A Review of Moby Dick

An email that I recently received from a fan. I asked them if they would be ok with me posting it here, and they were graciously cool with it. Listen to the album here.


I would like to express how much I absolutely adore your Moby Dick album.

I finished reading the novel itself a couple months ago, and was deeply moved by how sudden it ended, without giving any real closure to the tragedy witnessed. After that, I started looking for adaptations or transformative works that could give me the same feeling I had while reading the story. On a stroke of luck, I came across your album on a Wikipedia article, and was intrigued by the beautiful album cover art, so I figured I’d give it a shot.

The next 54 minutes of listening blew me away. Your brilliant composition of instrumentals, striking vocals, fascinating lyrics, and overarching motifs of the album were ensnaring to say the least. I really cannot overstate how much I appreciate the thought you clearly put into every song on this. Your notes on your website provided even more fascinating insight, and I truthfully can’t call this album anything else but a masterpiece. I have so many thoughts on every song on the album, but I’m trying (and likely failing) to avoid coming off as too excitable, so I’ll save that rambling for now. 

What I will say is that I’ve been listening to it on endless repeat. And while it’s practically impossible for me to choose a favorite song, for the sake of this email, I do want to express how much I absolutely adore The Chase. The competing time signatures, the triple build mirroring the three days of the chase in the novel, the rowing lyrics, the instruments, Ahab’s last words closing out the song?? Absolutely masterful. I would also like to share that the lyric “choice is just a fable for the weak” from the intro was so good, I genuinely thought it was taken directly from Moby Dick up until the other day.

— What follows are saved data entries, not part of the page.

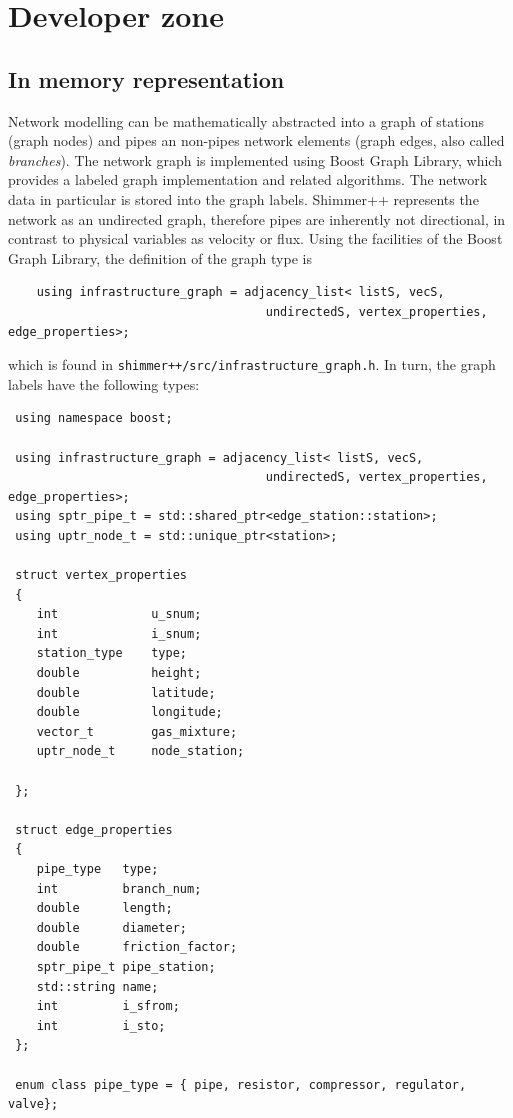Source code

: \clearpage
\section{Developer zone} \label{sec: developer_zone}

\subsection{In memory representation} \label{sec:memory}
Network modelling can be mathematically abstracted into a graph of stations (graph nodes) and pipes an non-pipes network elements (graph edges, also called \textit{branches}). The network graph is implemented using Boost Graph Library, which provides a labeled graph implementation and related algorithms. The network data in particular is stored into the graph labels. Shimmer++ represents the network as an undirected graph, therefore pipes are inherently not directional, in contrast to physical variables as velocity or flux. Using the facilities of the Boost Graph Library, the definition of the graph type is
\begin{verbatim}
    using infrastructure_graph = adjacency_list< listS, vecS,
                                    undirectedS, vertex_properties, edge_properties>;    
\end{verbatim}    
which is found in \texttt{shimmer++/src/infrastructure\_graph.h}. In turn, the graph
labels have the following types:
\begin{verbatim}
 using namespace boost;

 using infrastructure_graph = adjacency_list< listS, vecS,
                                    undirectedS, vertex_properties, edge_properties>;
 using sptr_pipe_t = std::shared_ptr<edge_station::station>; 
 using uptr_node_t = std::unique_ptr<station>;
 
 struct vertex_properties                       
 {                                              
    int             u_snum;                     
    int             i_snum;                     
    station_type    type;                       
    double          height;                     
    double          latitude;                   
    double          longitude;                  
    vector_t        gas_mixture;                
    uptr_node_t     node_station;               
                                                  
 };

 struct edge_properties 
 {
    pipe_type   type;
    int         branch_num;
    double      length;
    double      diameter;
    double      friction_factor;
    sptr_pipe_t pipe_station;
    std::string name;
    int         i_sfrom;
    int         i_sto;          
 };  

 enum class pipe_type = { pipe, resistor, compressor, regulator,  valve};
\end{verbatim}

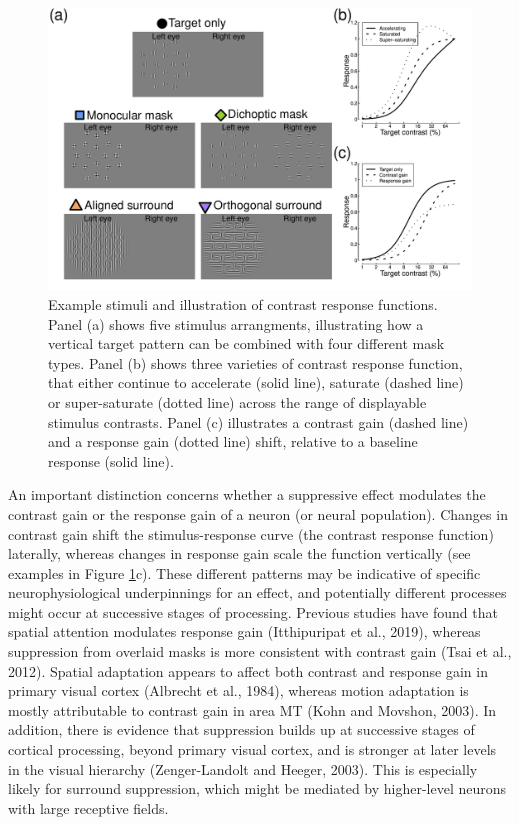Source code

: \documentclass[]{article}
\begin{document}
\begin{figure}

{\centering \includegraphics{figures/stimfig} 

}

\caption{Example stimuli and illustration of contrast response functions. Panel (a) shows five stimulus arrangments, illustrating how a vertical target pattern can be combined with four different mask types. Panel (b) shows three varieties of contrast response function, that either continue to accelerate (solid line), saturate (dashed line) or super-saturate (dotted line) across the range of displayable stimulus contrasts. Panel (c) illustrates a contrast gain (dashed line) and a response gain (dotted line) shift, relative to a baseline response (solid line).}\label{fig:stimfig}
\end{figure}

An important distinction concerns whether a suppressive effect modulates the contrast gain or the response gain of a neuron (or neural population). Changes in contrast gain shift the stimulus-response curve (the contrast response function) laterally, whereas changes in response gain scale the function vertically (see examples in Figure \ref{fig:stimfig}c). These different patterns may be indicative of specific neurophysiological underpinnings for an effect, and potentially different processes might occur at successive stages of processing. Previous studies have found that spatial attention modulates response gain (Itthipuripat et al., 2019), whereas suppression from overlaid masks is more consistent with contrast gain (Tsai et al., 2012). Spatial adaptation appears to affect both contrast and response gain in primary visual cortex (Albrecht et al., 1984), whereas motion adaptation is mostly attributable to contrast gain in area MT (Kohn and Movshon, 2003). In addition, there is evidence that suppression builds up at successive stages of cortical processing, beyond primary visual cortex, and is stronger at later levels in the visual hierarchy (Zenger-Landolt and Heeger, 2003). This is especially likely for surround suppression, which might be mediated by higher-level neurons with large receptive fields.
\end{document}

One more note before I stop myself, but I also have to sing the praises of Whaleman’s Hymn. That song is an utterly haunting, gorgeous work of art. The final lyric of the album, “I must be out to sea”, sung by Ishmael entirely, utterly alone and hollowly echoing the merry lyrics of Sea Fever, genuinely gave me shivers. Fully froze me up with the sublime realization that the album was a cyclical narrative, and, just like in the novel, Ishmael’s trauma brings him right back out to sea for further voyages, over and over endlessly. You did a fantastic job of capturing the empty, desperately tragic yet inexplicably gorgeous feeling that the original novel left me with. Incredible song. Incredible album. I cannot get over how brilliant it all is.